What you will do » Please copy each line in the records below that contains the string "diagram".

Task inputs »
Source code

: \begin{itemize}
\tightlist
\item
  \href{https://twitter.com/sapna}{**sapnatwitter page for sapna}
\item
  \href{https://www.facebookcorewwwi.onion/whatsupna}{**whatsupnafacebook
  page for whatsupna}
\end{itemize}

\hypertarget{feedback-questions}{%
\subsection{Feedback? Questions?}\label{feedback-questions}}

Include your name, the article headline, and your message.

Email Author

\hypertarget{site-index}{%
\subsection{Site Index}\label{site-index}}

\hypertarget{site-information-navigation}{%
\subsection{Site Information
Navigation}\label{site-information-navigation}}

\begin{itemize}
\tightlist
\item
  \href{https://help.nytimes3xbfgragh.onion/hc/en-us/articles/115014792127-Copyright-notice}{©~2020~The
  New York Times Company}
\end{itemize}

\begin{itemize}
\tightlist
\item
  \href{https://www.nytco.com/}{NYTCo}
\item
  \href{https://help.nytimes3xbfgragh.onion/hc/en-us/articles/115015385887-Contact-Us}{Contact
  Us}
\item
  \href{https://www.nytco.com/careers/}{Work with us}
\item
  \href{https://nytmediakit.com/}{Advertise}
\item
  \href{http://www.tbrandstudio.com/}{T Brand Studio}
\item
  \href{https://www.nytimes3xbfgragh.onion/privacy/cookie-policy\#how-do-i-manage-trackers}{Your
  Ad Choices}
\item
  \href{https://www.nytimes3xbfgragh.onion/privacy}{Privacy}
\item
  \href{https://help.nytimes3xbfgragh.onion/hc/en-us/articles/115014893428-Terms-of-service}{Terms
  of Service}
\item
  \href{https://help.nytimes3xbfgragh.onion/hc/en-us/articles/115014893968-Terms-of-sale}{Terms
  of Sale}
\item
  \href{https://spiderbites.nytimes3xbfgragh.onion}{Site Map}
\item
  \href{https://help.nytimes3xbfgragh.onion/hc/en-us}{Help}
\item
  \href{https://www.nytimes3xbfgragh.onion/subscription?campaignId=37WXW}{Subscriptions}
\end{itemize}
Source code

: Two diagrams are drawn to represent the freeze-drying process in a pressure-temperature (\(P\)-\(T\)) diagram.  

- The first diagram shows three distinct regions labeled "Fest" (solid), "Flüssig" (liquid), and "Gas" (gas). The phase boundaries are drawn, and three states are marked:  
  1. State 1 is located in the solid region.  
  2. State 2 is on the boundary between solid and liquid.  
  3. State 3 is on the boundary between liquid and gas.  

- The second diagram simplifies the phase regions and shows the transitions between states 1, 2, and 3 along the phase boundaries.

Problem solution »
: Two diagrams are drawn to represent the freeze-drying process in a pressure-temperature (\(P\)-\(T\)) diagram.  
- The first diagram shows three distinct regions labeled "Fest" (solid), "Flüssig" (liquid), and "Gas" (gas). The phase boundaries are drawn, and three states are marked:  
- The second diagram simplifies the phase regions and shows the transitions between states 1, 2, and 3 along the phase boundaries.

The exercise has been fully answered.